Drawing on their personal history as a former urban equestrian, Black queer person, and child of Jamaican and Filipino immigrants, essayist and art critic Bitter Kalli contends the horse should be regarded as a critical source of power and identity in Black life.
In a series of astute essays, Kalli explores the work of Black artists and influencers from Beyoncé to filmmakers Tiona Nekkia-McClodden and Jeymes Samuel and explores their own life-long relationship to equines. Alternatively playful and critical, meditative and biting, these essays navigate time and place—from the shadows of racetracks where jockey culture and the ubiquity of “equestrian chic” was born, to the reclamation—or, in Lil Nas X’s word, yeehawification—of the image of the cowboy, to the fraught connections of equestrian sport to slavery, US militarization, and European colonial domination. At heart, Kalli probes a central What does it mean for Black people to ride and tend horses in the context of a culture that has also used horses against them?
Throughout these essays, Kalli reflects on the experience of being the only Black member of the equestrian team at Columbia University, and how the aesthetics, ethos, and practice of horse stewardship contributed to their understanding of gender, sexuality, and radical community building. Mounted moves beyond the reductive stereotypes that dominate our perceptions of “horse people”—the swaggering masculinity, snooty elitism, and assumed whiteness—to reveal how Black people relate to the image and physical presence of the horse in nature and culture, considering violence, sexualization, power, migration, and more through its image.
Reading this collection is like reading early Baldwin or hooks. Kalli is going to be an intellectual mind to be reckoned with over the next several decades. This preview of their thoughtful mind is already quite good, but also limited by their life experience up to this point.
The framework that Kalli builds in this text for viewing the relationship of Blackness and horse culture is provocative and allows multiple angles of analysis. I look forward to seeing what else they'll be investigating in the future.
There are some odd stumbles in pronunciation in the text that hopefully get cleared up prior to release.

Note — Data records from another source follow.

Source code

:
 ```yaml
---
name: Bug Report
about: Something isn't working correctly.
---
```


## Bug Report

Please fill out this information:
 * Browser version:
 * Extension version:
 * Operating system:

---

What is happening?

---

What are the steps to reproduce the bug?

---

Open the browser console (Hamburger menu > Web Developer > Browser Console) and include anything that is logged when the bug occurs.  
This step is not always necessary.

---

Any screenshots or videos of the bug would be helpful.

I am reviewing an ARC I received via NetGalley. (It's been a little bit since I finished this one but I still have to send ARC feedback and the longer I wait the less I will remember to comment on!)

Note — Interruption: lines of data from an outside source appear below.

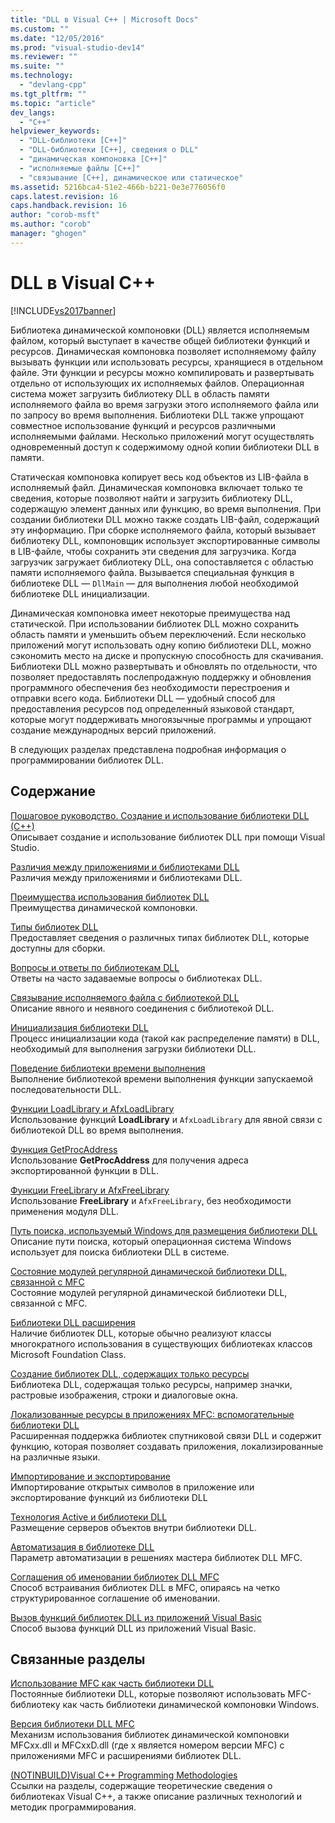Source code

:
 ```yaml
---
title: "DLL в Visual C++ | Microsoft Docs"
ms.custom: ""
ms.date: "12/05/2016"
ms.prod: "visual-studio-dev14"
ms.reviewer: ""
ms.suite: ""
ms.technology: 
  - "devlang-cpp"
ms.tgt_pltfrm: ""
ms.topic: "article"
dev_langs: 
  - "C++"
helpviewer_keywords: 
  - "DLL-библиотеки [C++]"
  - "DLL-библиотеки [C++], сведения о DLL"
  - "динамическая компоновка [C++]"
  - "исполняемые файлы [C++]"
  - "связывание [C++], динамическое или статическое"
ms.assetid: 5216bca4-51e2-466b-b221-0e3e776056f0
caps.latest.revision: 16
caps.handback.revision: 16
author: "corob-msft"
ms.author: "corob"
manager: "ghogen"
---
```

# DLL в Visual C++
[!INCLUDE[vs2017banner](../assembler/inline/includes/vs2017banner.md)]

Библиотека динамической компоновки \(DLL\) является исполняемым файлом, который выступает в качестве общей библиотеки функций и ресурсов.  Динамическая компоновка позволяет исполняемому файлу вызывать функции или использовать ресурсы, хранящиеся в отдельном файле.  Эти функции и ресурсы можно компилировать и развертывать отдельно от использующих их исполняемых файлов.  Операционная система может загрузить библиотеку DLL в область памяти исполняемого файла во время загрузки этого исполняемого файла или по запросу во время выполнения.  Библиотеки DLL также упрощают совместное использование функций и ресурсов различными исполняемыми файлами.  Несколько приложений могут осуществлять одновременный доступ к содержимому одной копии библиотеки DLL в памяти.  
  
 Статическая компоновка копирует весь код объектов из LIB\-файла в исполняемый файл.  Динамическая компоновка включает только те сведения, которые позволяют найти и загрузить библиотеку DLL, содержащую элемент данных или функцию, во время выполнения.  При создании библиотеки DLL можно также создать LIB\-файл, содержащий эту информацию.  При сборке исполняемого файла, который вызывает библиотеку DLL, компоновщик использует экспортированные символы в LIB\-файле, чтобы сохранить эти сведения для загрузчика.  Когда загрузчик загружает библиотеку DLL, она сопоставляется с областью памяти исполняемого файла.  Вызывается специальная функция в библиотеке DLL — `DllMain` — для выполнения любой необходимой библиотеке DLL инициализации.  
  
 Динамическая компоновка имеет некоторые преимущества над статической.  При использовании библиотек DLL можно сохранить область памяти и уменьшить объем переключений.  Если несколько приложений могут использовать одну копию библиотеки DLL, можно сэкономить место на диске и пропускную способность для скачивания.  Библиотеки DLL можно развертывать и обновлять по отдельности, что позволяет предоставлять послепродажную поддержку и обновления программного обеспечения без необходимости перестроения и отправки всего кода.  Библиотеки DLL — удобный способ для предоставления ресурсов под определенный языковой стандарт, которые могут поддерживать многоязычные программы и упрощают создание международных версий приложений.  
  
 В следующих разделах представлена подробная информация о программировании библиотек DLL.  
  
## Содержание  
 [Пошаговое руководство. Создание и использование библиотеки DLL \(C\+\+\)](../build/walkthrough-creating-and-using-a-dynamic-link-library-cpp.md)  
 Описывает создание и использование библиотек DLL при помощи Visual Studio.  
  
 [Различия между приложениями и библиотеками DLL](../build/differences-between-applications-and-dlls.md)  
 Различия между приложениями и библиотеками DLL.  
  
 [Преимущества использования библиотек DLL](../build/advantages-of-using-dlls.md)  
 Преимущества динамической компоновки.  
  
 [Типы библиотек DLL](../build/kinds-of-dlls.md)  
 Предоставляет сведения о различных типах библиотек DLL, которые доступны для сборки.  
  
 [Вопросы и ответы по библиотекам DLL](../build/dll-frequently-asked-questions.md)  
 Ответы на часто задаваемые вопросы о библиотеках DLL.  
  
 [Связывание исполняемого файла с библиотекой DLL](../build/linking-an-executable-to-a-dll.md)  
 Описание явного и неявного соединения с библиотекой DLL.  
  
 [Инициализация библиотеки DLL](../build/initializing-a-dll.md)  
 Процесс инициализации кода \(такой как распределение памяти\) в DLL, необходимый для выполнения загрузки библиотеки DLL.  
  
 [Поведение библиотеки времени выполнения](../build/run-time-library-behavior.md)  
 Выполнение библиотекой времени выполнения функции запускаемой последовательности DLL.  
  
 [Функции LoadLibrary и AfxLoadLibrary](../build/loadlibrary-and-afxloadlibrary.md)  
 Использование функций **LoadLibrary** и `AfxLoadLibrary` для явной связи с библиотекой DLL во время выполнения.  
  
 [Функция GetProcAddress](../build/getprocaddress.md)  
 Использование **GetProcAddress** для получения адреса экспортированной функции в DLL.  
  
 [Функции FreeLibrary и AfxFreeLibrary](../build/freelibrary-and-afxfreelibrary.md)  
 Использование **FreeLibrary** и `AfxFreeLibrary`, без необходимости применения модуля DLL.  
  
 [Путь поиска, используемый Windows для размещения библиотеки DLL](../build/search-path-used-by-windows-to-locate-a-dll.md)  
 Описание пути поиска, который операционная система Windows использует для поиска библиотеки DLL в системе.  
  
 [Состояние модулей регулярной динамической библиотеки DLL, связанной с MFC](../build/module-states-of-a-regular-dll-dynamically-linked-to-mfc.md)  
 Состояние модулей регулярной динамической библиотеки DLL, связанной с MFC.  
  
 [Библиотеки DLL расширения](../build/extension-dlls-overview.md)  
 Наличие библиотек DLL, которые обычно реализуют классы многократного использования в существующих библиотеках классов Microsoft Foundation Class.  
  
 [Создание библиотек DLL, содержащих только ресурсы](../build/creating-a-resource-only-dll.md)  
 Библиотека DLL, содержащая только ресурсы, например значки, растровые изображения, строки и диалоговые окна.  
  
 [Локализованные ресурсы в приложениях MFC: вспомогательные библиотеки DLL](../build/localized-resources-in-mfc-applications-satellite-dlls.md)  
 Расширенная поддержка библиотек спутниковой связи DLL и содержит функцию, которая позволяет создавать приложения, локализированные на различные языки.  
  
 [Импортирование и экспортирование](../build/importing-and-exporting.md)  
 Импортирование открытых символов в приложение или экспортирование функций из библиотеки DLL  
  
 [Технология Active и библиотеки DLL](../build/active-technology-and-dlls.md)  
 Размещение серверов объектов внутри библиотеки DLL.  
  
 [Автоматизация в библиотеке DLL](../build/automation-in-a-dll.md)  
 Параметр автоматизации в решениях мастера библиотек DLL MFC.  
  
 [Соглашения об именовании библиотек DLL MFC](../build/naming-conventions-for-mfc-dlls.md)  
 Способ встраивания библиотек DLL в MFC, опираясь на четко структурированное соглашение об именовании.  
  
 [Вызов функций библиотек DLL из приложений Visual Basic](../build/calling-dll-functions-from-visual-basic-applications.md)  
 Способ вызова функций DLL из приложений Visual Basic.  
  
## Связанные разделы  
 [Использование MFC как часть библиотеки DLL](../mfc/tn011-using-mfc-as-part-of-a-dll.md)  
 Постоянные библиотеки DLL, которые позволяют использовать MFC\-библиотеку как часть библиотеки динамической компоновки Windows.  
  
 [Версия библиотеки DLL MFC](../mfc/tn033-dll-version-of-mfc.md)  
 Механизм использования библиотек динамической компоновки MFCxx.dll и MFCxxD.dll \(где x является номером версии MFC\) с приложениями MFC и расширениями библиотек DLL.  
  
 [\(NOTINBUILD\)Visual C\+\+ Programming Methodologies](http://msdn.microsoft.com/ru-ru/0822f806-fa81-4b65-bf0f-1e2921f30c95)  
 Ссылки на разделы, содержащие теоретические сведения о библиотеках Visual C\+\+, а также описание различных технологий и методик программирования.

This book really makes me want Goodreads to have half stars, as it wasn't quite a 3 for me but giving it a 2 feels too low. In Mounted: On Horses, Blackness, and Liberation, Bitter Kalli presents a (very) broad series of essays which each touch upon the social and cultural significance of horses within black spaces, particularly within art and media.
Some of these essays I really appreciated and got a lot out of-- Kalli's reflections on being one of the of the only people of color (and the only Black person) on Columbia's equestrian team, their commentary on "Pony Books" (a.k.a. horse literature aimed at girls), and essay on the The Saddle Club TV series still stand out to me. I did wish there was much more discussion of their experiences riding at Columbia throughout the work; that was a very interesting element of the book and may have made nice thru-line. I was left wanting to know more about what that was like.
As the book goes on the essays feel a little less impactful, and overall, I did get a vibe of "I am putting absolutely everything I have created that touches upon this subject matter into this book;" some of the pieces felt like less-developed reflections rather than deep analysis. But overall, Kalli succeeds in their aim at using this work to carve out more intellectual space for discussions of Blackness and horse culture, which are sorely needed in a hugely white-dominated space.
I received an advanced reader's copy of this book via Net Galley. I thought the essays written by Kalli were very interesting. The ones I found most interesting included "Working Animals". and the tie in of enslaved persons value often being paired with the value and or mistreatment of horses. "Dancehall Rodeo", which reflected on the history of dancehall music and Jamaican entertainers incorporating the imagery of American cowboy films, including music artists who used names that gave a nod to American cowboy film history or using names of America actors who appeared in those films. The "Equestrian Chic" essay gave details about the connection of 1980s advertisements for the brand Polo Ralph Lauren with aspirations of what was then seen as success in the economic sense, including groups of young New Yorkers who would sell and or acquire clothing through shoplifting clothes and other items from the Polo Ralph Lauren brand. Kalli brings the history full circle by describing how those events made the brand popular and in later years, more accessible to the next generation of young people, Other essays were a bit uneven, including "Horse of the Divine". I wish Kalli had gone into more depth about her experiences on her college equestrian team.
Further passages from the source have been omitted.